Start of Data for processing
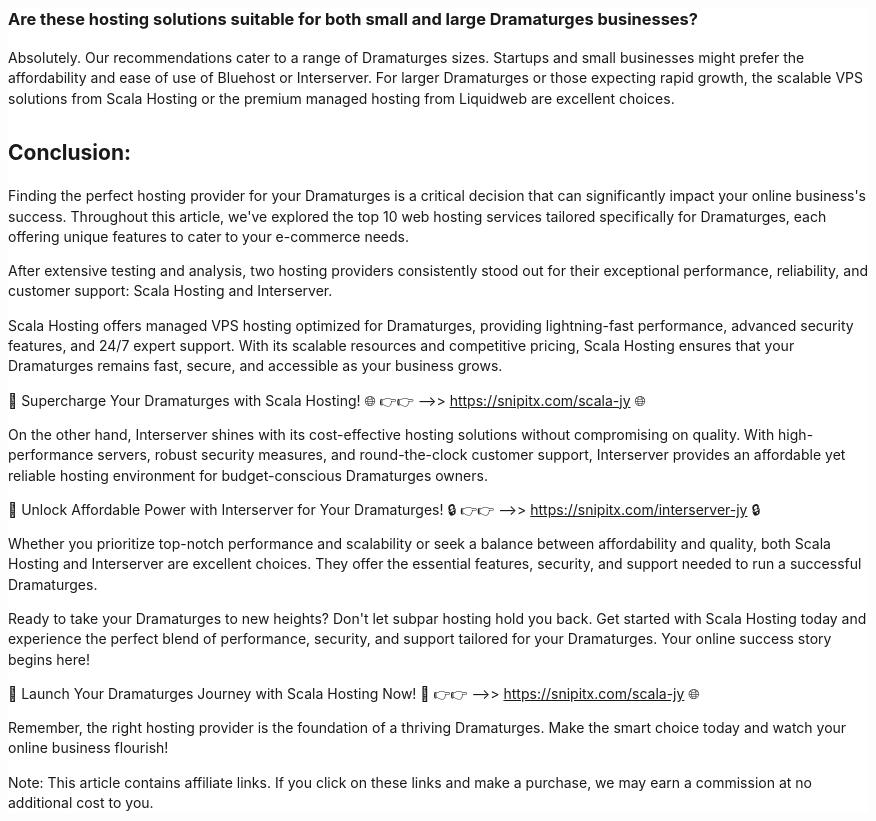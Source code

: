 ### Are these hosting solutions suitable for both small and large Dramaturges businesses? 
Absolutely. Our recommendations cater to a range of Dramaturges sizes. Startups and small businesses might prefer the affordability and ease of use of Bluehost or Interserver. For larger Dramaturges or those expecting rapid growth, the scalable VPS solutions from Scala Hosting or the premium managed hosting from Liquidweb are excellent choices.

## Conclusion:

Finding the perfect hosting provider for your Dramaturges is a critical decision that can significantly impact your online business's success. Throughout this article, we've explored the top 10 web hosting services tailored specifically for Dramaturges, each offering unique features to cater to your e-commerce needs.

After extensive testing and analysis, two hosting providers consistently stood out for their exceptional performance, reliability, and customer support: Scala Hosting and Interserver.

Scala Hosting offers managed VPS hosting optimized for Dramaturges, providing lightning-fast performance, advanced security features, and 24/7 expert support. With its scalable resources and competitive pricing, Scala Hosting ensures that your Dramaturges remains fast, secure, and accessible as your business grows.

🚀 Supercharge Your Dramaturges with Scala Hosting! 🌐
👉👉 -->> https://snipitx.com/scala-jy 🌐

On the other hand, Interserver shines with its cost-effective hosting solutions without compromising on quality. With high-performance servers, robust security measures, and round-the-clock customer support, Interserver provides an affordable yet reliable hosting environment for budget-conscious Dramaturges owners.

💸 Unlock Affordable Power with Interserver for Your Dramaturges! 🔒
👉👉 -->> https://snipitx.com/interserver-jy 🔒

Whether you prioritize top-notch performance and scalability or seek a balance between affordability and quality, both Scala Hosting and Interserver are excellent choices. They offer the essential features, security, and support needed to run a successful Dramaturges.

Ready to take your Dramaturges to new heights? Don't let subpar hosting hold you back. Get started with Scala Hosting today and experience the perfect blend of performance, security, and support tailored for your Dramaturges. Your online success story begins here!

🚀 Launch Your Dramaturges Journey with Scala Hosting Now! 🌟
👉👉 -->> https://snipitx.com/scala-jy 🌐

Remember, the right hosting provider is the foundation of a thriving Dramaturges. Make the smart choice today and watch your online business flourish!

Note: This article contains affiliate links. If you click on these links and make a purchase, we may earn a commission at no additional cost to you.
End of Data for processing
Work request → Only the lines from the beginning of the listing through the line with "large Dramaturges businesses?", both ends included, are to be repeated exactly; pictures stay out.

Answer to the exercise →
Source code

: ### Are these hosting solutions suitable for both small and large Dramaturges businesses? 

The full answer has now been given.